Casa da Música, Porto

Casa da Música, Porto

Casa da Música, Porto

Photography and videography of performances is not allowed, so my only open rehearsal shots are of the warm-ups. Here’s a couple of VSCO shots — one of the full orchestra and another of, I’m guessing, a musician’s kid (?) with a gigantic stuffed teddy bear companion?

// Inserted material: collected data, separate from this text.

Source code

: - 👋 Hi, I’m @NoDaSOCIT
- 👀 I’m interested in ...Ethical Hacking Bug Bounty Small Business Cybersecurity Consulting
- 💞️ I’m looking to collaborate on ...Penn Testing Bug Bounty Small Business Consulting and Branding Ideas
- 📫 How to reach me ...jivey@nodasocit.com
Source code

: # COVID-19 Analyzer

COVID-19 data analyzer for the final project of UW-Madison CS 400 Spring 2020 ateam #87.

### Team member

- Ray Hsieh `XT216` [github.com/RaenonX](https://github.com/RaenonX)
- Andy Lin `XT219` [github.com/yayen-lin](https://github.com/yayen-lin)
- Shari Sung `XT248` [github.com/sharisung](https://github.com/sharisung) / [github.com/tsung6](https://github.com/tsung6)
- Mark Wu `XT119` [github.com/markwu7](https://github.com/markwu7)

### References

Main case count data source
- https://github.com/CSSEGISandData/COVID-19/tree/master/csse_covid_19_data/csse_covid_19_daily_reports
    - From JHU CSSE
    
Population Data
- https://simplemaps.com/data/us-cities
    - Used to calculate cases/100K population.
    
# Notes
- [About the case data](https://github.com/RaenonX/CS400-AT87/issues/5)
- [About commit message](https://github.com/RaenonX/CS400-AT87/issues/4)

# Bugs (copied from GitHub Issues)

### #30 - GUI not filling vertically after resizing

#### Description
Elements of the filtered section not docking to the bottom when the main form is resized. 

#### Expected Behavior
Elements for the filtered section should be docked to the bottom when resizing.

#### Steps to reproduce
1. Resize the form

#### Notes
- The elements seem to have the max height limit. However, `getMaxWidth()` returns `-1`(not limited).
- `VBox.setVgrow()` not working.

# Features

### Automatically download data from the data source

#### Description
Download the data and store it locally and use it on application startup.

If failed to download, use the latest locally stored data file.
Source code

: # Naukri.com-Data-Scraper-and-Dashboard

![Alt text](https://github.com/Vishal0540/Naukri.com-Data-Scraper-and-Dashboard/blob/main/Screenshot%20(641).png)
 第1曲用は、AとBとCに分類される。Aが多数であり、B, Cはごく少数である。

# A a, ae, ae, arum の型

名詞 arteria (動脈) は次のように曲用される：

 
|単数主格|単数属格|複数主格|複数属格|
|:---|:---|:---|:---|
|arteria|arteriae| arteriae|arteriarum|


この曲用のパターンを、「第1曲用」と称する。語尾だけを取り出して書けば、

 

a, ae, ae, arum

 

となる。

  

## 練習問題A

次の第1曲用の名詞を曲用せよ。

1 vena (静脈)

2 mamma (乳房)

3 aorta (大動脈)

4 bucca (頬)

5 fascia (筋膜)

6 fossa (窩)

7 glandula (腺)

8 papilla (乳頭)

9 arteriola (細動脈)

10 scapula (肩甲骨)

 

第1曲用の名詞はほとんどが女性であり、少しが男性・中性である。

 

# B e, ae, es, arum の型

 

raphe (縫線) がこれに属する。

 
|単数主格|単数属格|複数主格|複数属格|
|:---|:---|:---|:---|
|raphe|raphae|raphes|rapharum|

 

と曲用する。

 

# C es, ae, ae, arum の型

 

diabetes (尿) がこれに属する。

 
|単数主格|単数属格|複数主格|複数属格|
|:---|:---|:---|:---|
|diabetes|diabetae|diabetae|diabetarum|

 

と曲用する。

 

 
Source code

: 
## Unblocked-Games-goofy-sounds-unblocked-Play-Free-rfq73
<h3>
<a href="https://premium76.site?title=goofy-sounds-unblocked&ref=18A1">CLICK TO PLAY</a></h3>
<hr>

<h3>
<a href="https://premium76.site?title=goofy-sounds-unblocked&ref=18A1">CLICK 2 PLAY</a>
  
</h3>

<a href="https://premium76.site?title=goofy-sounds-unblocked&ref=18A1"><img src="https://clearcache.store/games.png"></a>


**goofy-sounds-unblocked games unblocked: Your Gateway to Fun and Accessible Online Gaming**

On a related note, an article about the demands of being a conductor: (BigThink.com) Conducting Is Like Telepathy With 100 People

During the open rehearsal, I couldn’t help thinking I was listening to a film. Actually, a film score. From the dramatic music, I imagined that I was listening to an epic period piece where the protagonist gets shots down over a desert and has to survive a lack of food or water, getting chased by tribes, ride horses, and prays for rescue. Not that I can demonstrate any of that with the music since I couldn’t record it, but I here’s an unsteady 30-second videoclip of the warm-up and a few seconds of it to pique your imagination:

[video link]

The rehearsal continued until much longer than was printed on the tickets, well after 10pm, and Paulo (who had raced over directly from work) was starving by the time it was over. Since we were there with other couchsurfers, the next logical step was to ask around if anyone else wanted to go somewhere. And like any typical couchsurfing-led event with more than two people, deciding on a place to eat/drink took an extraordinarily long time, and mobilizing the crowd to get there took even longer. But in the end, where did we go?

Yep, Mercado Bom Sucesso, where I’d spent practically all afternoon between picking up the tickets at Casa da Música and the open rehearsal. Half of my Friday was spent between those two places! But I was surprised Mercado was open late (’til midnight it turns out), which really sets it apart from all the North American markets. Also, they had live music!